* About this task
The records that follow are to be given again exactly, with their pictures omitted.

Data extracted from a collection
/---

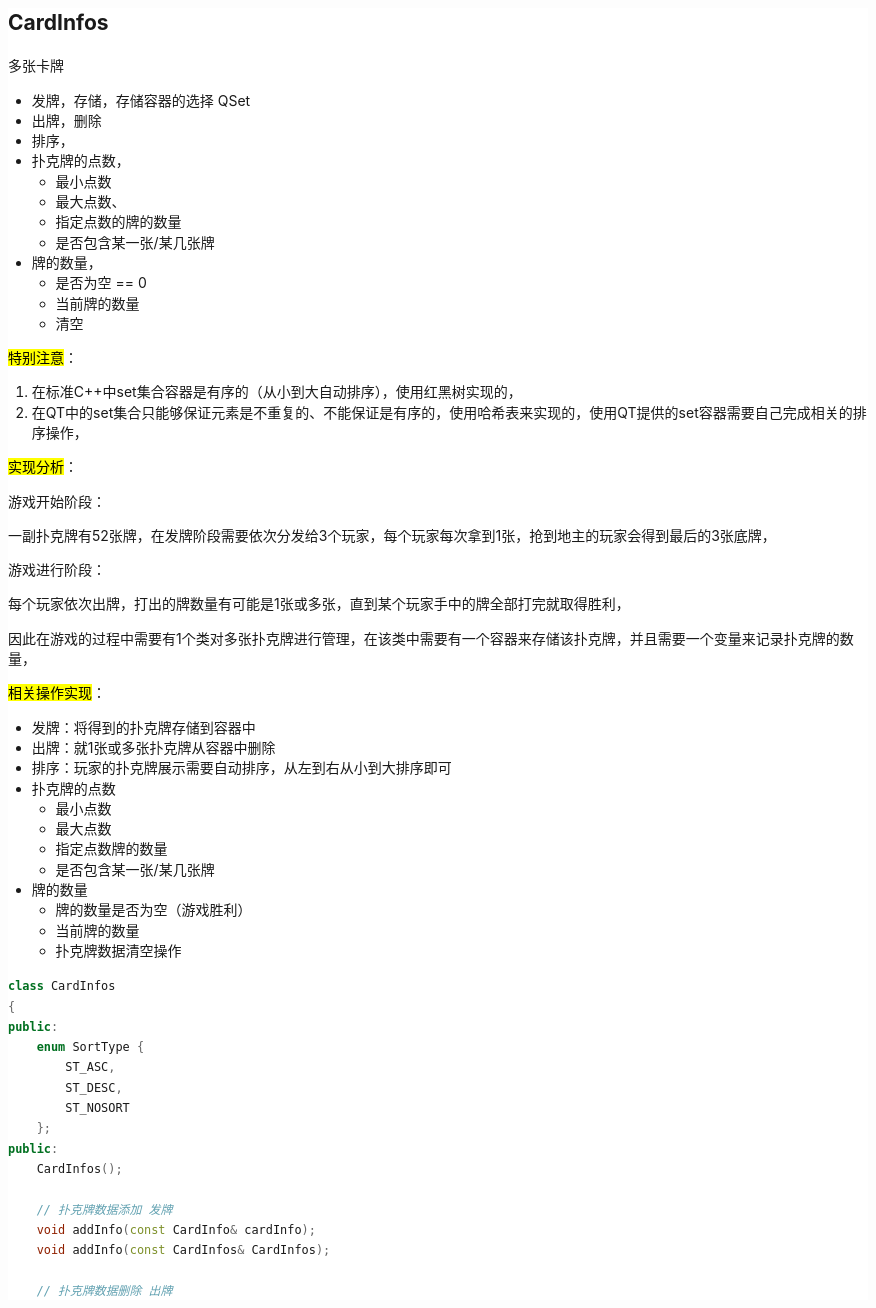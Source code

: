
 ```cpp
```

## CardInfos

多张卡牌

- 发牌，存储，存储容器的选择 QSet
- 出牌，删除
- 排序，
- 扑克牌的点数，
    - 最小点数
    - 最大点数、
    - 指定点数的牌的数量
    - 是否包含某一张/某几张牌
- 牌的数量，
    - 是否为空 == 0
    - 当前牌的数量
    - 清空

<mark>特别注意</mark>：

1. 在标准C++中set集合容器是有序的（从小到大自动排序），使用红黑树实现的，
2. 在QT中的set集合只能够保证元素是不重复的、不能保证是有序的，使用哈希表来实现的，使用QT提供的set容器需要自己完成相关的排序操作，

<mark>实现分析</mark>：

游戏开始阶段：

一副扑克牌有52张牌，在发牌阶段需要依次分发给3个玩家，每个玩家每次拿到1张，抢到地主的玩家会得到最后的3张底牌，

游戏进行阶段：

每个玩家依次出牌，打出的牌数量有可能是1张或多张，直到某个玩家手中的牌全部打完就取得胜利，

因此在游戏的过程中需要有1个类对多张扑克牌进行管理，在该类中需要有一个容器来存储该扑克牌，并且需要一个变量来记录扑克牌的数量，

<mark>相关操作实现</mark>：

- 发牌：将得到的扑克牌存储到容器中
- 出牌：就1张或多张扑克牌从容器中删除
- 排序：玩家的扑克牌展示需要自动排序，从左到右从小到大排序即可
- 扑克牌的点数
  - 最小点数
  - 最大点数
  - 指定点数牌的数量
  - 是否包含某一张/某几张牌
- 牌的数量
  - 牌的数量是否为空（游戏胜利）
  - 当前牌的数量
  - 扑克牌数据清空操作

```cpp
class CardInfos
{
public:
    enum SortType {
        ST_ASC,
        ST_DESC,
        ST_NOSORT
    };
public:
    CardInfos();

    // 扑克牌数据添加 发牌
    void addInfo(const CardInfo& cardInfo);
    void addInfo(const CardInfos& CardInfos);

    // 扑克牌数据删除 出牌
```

\---

* Task result
Source code

:
 ```cpp
```

## CardInfos

多张卡牌

- 发牌，存储，存储容器的选择 QSet
- 出牌，删除
- 排序，
- 扑克牌的点数，
    - 最小点数
    - 最大点数、
    - 指定点数的牌的数量
    - 是否包含某一张/某几张牌
- 牌的数量，
    - 是否为空 == 0
    - 当前牌的数量
    - 清空

<mark>特别注意</mark>：

1. 在标准C++中set集合容器是有序的（从小到大自动排序），使用红黑树实现的，
2. 在QT中的set集合只能够保证元素是不重复的、不能保证是有序的，使用哈希表来实现的，使用QT提供的set容器需要自己完成相关的排序操作，

<mark>实现分析</mark>：

游戏开始阶段：

一副扑克牌有52张牌，在发牌阶段需要依次分发给3个玩家，每个玩家每次拿到1张，抢到地主的玩家会得到最后的3张底牌，

游戏进行阶段：

每个玩家依次出牌，打出的牌数量有可能是1张或多张，直到某个玩家手中的牌全部打完就取得胜利，

因此在游戏的过程中需要有1个类对多张扑克牌进行管理，在该类中需要有一个容器来存储该扑克牌，并且需要一个变量来记录扑克牌的数量，

<mark>相关操作实现</mark>：

- 发牌：将得到的扑克牌存储到容器中
- 出牌：就1张或多张扑克牌从容器中删除
- 排序：玩家的扑克牌展示需要自动排序，从左到右从小到大排序即可
- 扑克牌的点数
  - 最小点数
  - 最大点数
  - 指定点数牌的数量
  - 是否包含某一张/某几张牌
- 牌的数量
  - 牌的数量是否为空（游戏胜利）
  - 当前牌的数量
  - 扑克牌数据清空操作

```cpp
class CardInfos
{
public:
    enum SortType {
        ST_ASC,
        ST_DESC,
        ST_NOSORT
    };
public:
    CardInfos();

    // 扑克牌数据添加 发牌
    void addInfo(const CardInfo& cardInfo);
    void addInfo(const CardInfos& CardInfos);

    // 扑克牌数据删除 出牌
```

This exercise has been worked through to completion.